The concerns come as the Trump administration has made deep staffing cuts across federal health agencies.

Nearly all of the CDC’s center directors were either recently appointed or are serving in an acting capacity, according to The New York Times. The agency has also lost the heads of several major divisions, including the Division of High-Consequence Pathogens, which oversees diseases like hantavirus.

The White House Office of Pandemic Preparedness and Response Policy  which Congress established in 2022 after the Covid-19 pandemic to coordinate the federal government’s response to future health emergencies — has also reportedly been left unstaffed. In February 2025, the administration appointed Gerald Parker, a former commander of the U.S. Army Medical Research Institute of Infectious Diseases, to lead the biosecurity and pandemic response directorate within the National Security Council. But Parker resigned less than six months later and has yet to be replaced.

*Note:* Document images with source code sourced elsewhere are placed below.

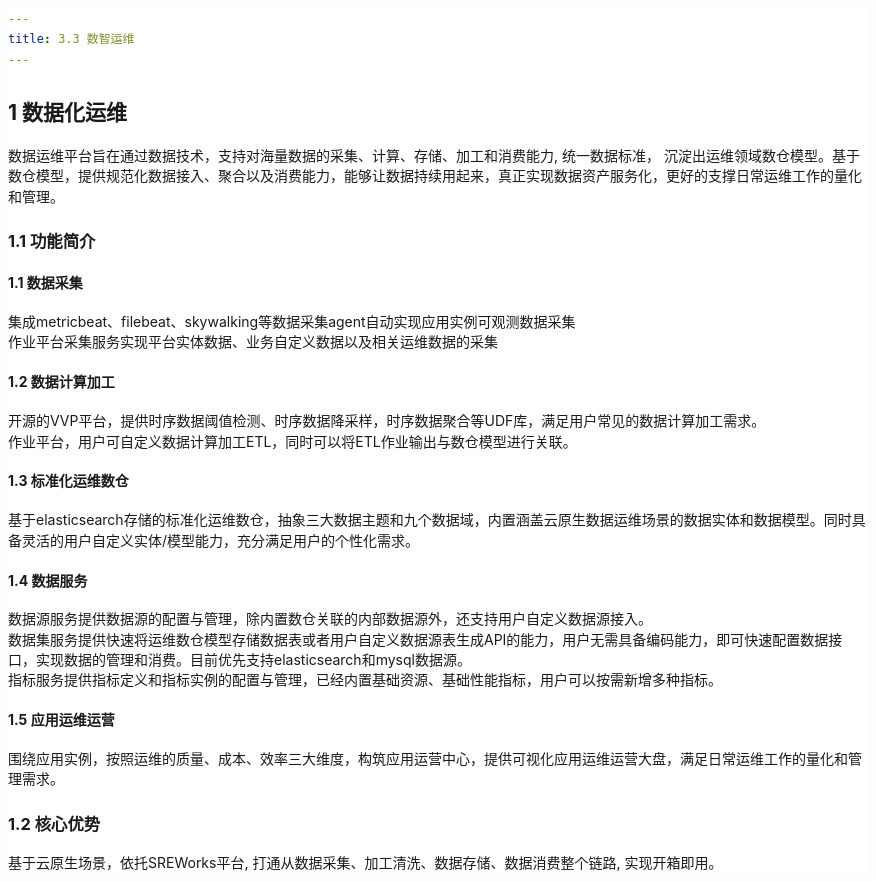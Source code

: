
 ```yaml
---
title: 3.3 数智运维
---
```



<a name="ey87a"></a>

## 1 数据化运维      
数据运维平台旨在通过数据技术，支持对海量数据的采集、计算、存储、加工和消费能力, 统一数据标准， 沉淀出运维领域数仓模型。基于数仓模型，提供规范化数据接入、聚合以及消费能力，能够让数据持续用起来，真正实现数据资产服务化，更好的支撑日常运维工作的量化和管理。

<a name="AdENm"></a>

### 1.1 功能简介

<a name="CWy8x"></a>

#### 1.1 数据采集

集成metricbeat、filebeat、skywalking等数据采集agent自动实现应用实例可观测数据采集<br />作业平台采集服务实现平台实体数据、业务自定义数据以及相关运维数据的采集

<a name="Tvzt6"></a>

#### 1.2 数据计算加工

开源的VVP平台，提供时序数据阈值检测、时序数据降采样，时序数据聚合等UDF库，满足用户常见的数据计算加工需求。<br />作业平台，用户可自定义数据计算加工ETL，同时可以将ETL作业输出与数仓模型进行关联。

<a name="LCRcC"></a>

#### 1.3 标准化运维数仓

基于elasticsearch存储的标准化运维数仓，抽象三大数据主题和九个数据域，内置涵盖云原生数据运维场景的数据实体和数据模型。同时具备灵活的用户自定义实体/模型能力，充分满足用户的个性化需求。

<a name="ue4yf"></a>

#### 1.4 数据服务

数据源服务提供数据源的配置与管理，除内置数仓关联的内部数据源外，还支持用户自定义数据源接入。<br />数据集服务提供快速将运维数仓模型存储数据表或者用户自定义数据源表生成API的能力，用户无需具备编码能力，即可快速配置数据接口，实现数据的管理和消费。目前优先支持elasticsearch和mysql数据源。<br />指标服务提供指标定义和指标实例的配置与管理，已经内置基础资源、基础性能指标，用户可以按需新增多种指标。

<a name="BhyVq"></a>

#### 1.5 应用运维运营

围绕应用实例，按照运维的质量、成本、效率三大维度，构筑应用运营中心，提供可视化应用运维运营大盘，满足日常运维工作的量化和管理需求。

<a name="ASupT"></a>

### 1.2 核心优势

基于云原生场景，依托SREWorks平台, 打通从数据采集、加工清洗、数据存储、数据消费整个链路, 实现开箱即用。

<a name="PpsSW"></a>
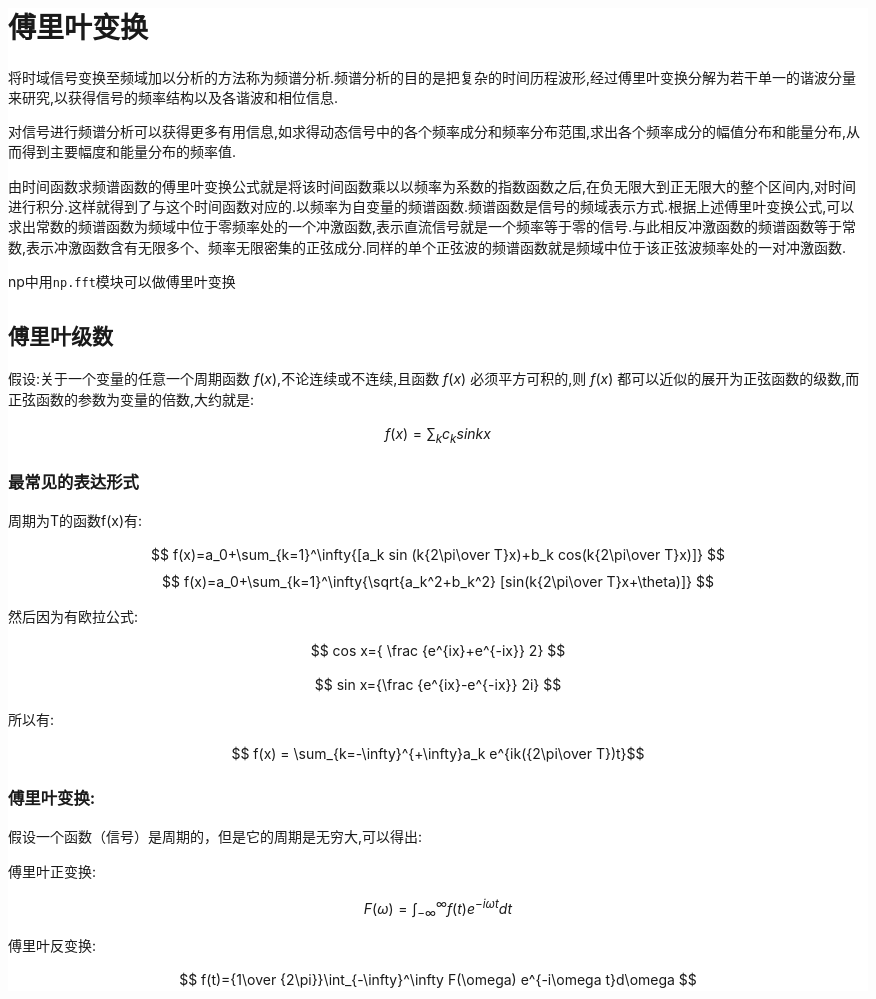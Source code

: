 
# 傅里叶变换

将时域信号变换至频域加以分析的方法称为频谱分析.频谱分析的目的是把复杂的时间历程波形,经过傅里叶变换分解为若干单一的谐波分量来研究,以获得信号的频率结构以及各谐波和相位信息.

对信号进行频谱分析可以获得更多有用信息,如求得动态信号中的各个频率成分和频率分布范围,求出各个频率成分的幅值分布和能量分布,从而得到主要幅度和能量分布的频率值.

由时间函数求频谱函数的傅里叶变换公式就是将该时间函数乘以以频率为系数的指数函数之后,在负无限大到正无限大的整个区间内,对时间进行积分.这样就得到了与这个时间函数对应的.以频率为自变量的频谱函数.频谱函数是信号的频域表示方式.根据上述傅里叶变换公式,可以求出常数的频谱函数为频域中位于零频率处的一个冲激函数,表示直流信号就是一个频率等于零的信号.与此相反冲激函数的频谱函数等于常数,表示冲激函数含有无限多个、频率无限密集的正弦成分.同样的单个正弦波的频谱函数就是频域中位于该正弦波频率处的一对冲激函数.

np中用`np.fft`模块可以做傅里叶变换

## 傅里叶级数

假设:关于一个变量的任意一个周期函数 $f(x)$,不论连续或不连续,且函数 $f(x)$ 必须平方可积的,则 $f(x)$ 都可以近似的展开为正弦函数的级数,而正弦函数的参数为变量的倍数,大约就是:

$$f(x)=\sum_k c_k sin kx$$

### 最常见的表达形式

周期为T的函数f(x)有:

$$
f(x)=a_0+\sum_{k=1}^\infty{[a_k sin (k{2\pi\over T}x)+b_k cos(k{2\pi\over T}x)]}
$$
$$
f(x)=a_0+\sum_{k=1}^\infty{\sqrt{a_k^2+b_k^2} [sin(k{2\pi\over T}x+\theta)]}
$$

然后因为有欧拉公式:

$$ cos x={ \frac {e^{ix}+e^{-ix}} 2} $$

$$ sin x={\frac {e^{ix}-e^{-ix}} 2i} $$

所以有:

$$ f(x) = \sum_{k=-\infty}^{+\infty}a_k e^{ik({2\pi\over T})t}$$


### 傅里叶变换:

假设一个函数（信号）是周期的，但是它的周期是无穷大,可以得出:

傅里叶正变换:

$$
F(\omega)=\int_{-\infty}^\infty f(t) e^{-i\omega t}dt
$$

傅里叶反变换:

$$
f(t)={1\over {2\pi}}\int_{-\infty}^\infty F(\omega) e^{-i\omega t}d\omega
$$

At the same time, the Trump administration cut funding for the Centers for Research in Emerging Infectious Diseases, a federally backed research network focused on diseases that can spread from animals to humans, including hantavirus.

The WHO withdrawal and surveillance concerns

Trump’s withdrawal from the World Health Organization has also raised alarms among some public health experts, who say the move has weakened the U.S.’s ability to monitor emerging global health threats in real time.

The WHO was first alerted to the outbreak through International Health Regulations, a framework that requires member countries to report emerging health threats. But after the Trump administration withdrew the U.S. from the organization in January 2025, the U.S. later rejected updated international health regulations in July, further distancing the country from key global surveillance systems.

As a result, experts say the U.S. is no longer part of the same routine information-sharing and coordination among member states.

Even if the CDC and the WHO are still communicating in some capacity, Daniel Jernigan, MD, who previously led the CDC’s emerging disease center before resigning in protest over the administration’s handling of the agency, told The New York Times that “what you want is to have an ongoing dialogue.”

“CDC is not a part of that routine engagement,” he said. “And therefore when something emerges, we’re not going to get that call immediately.”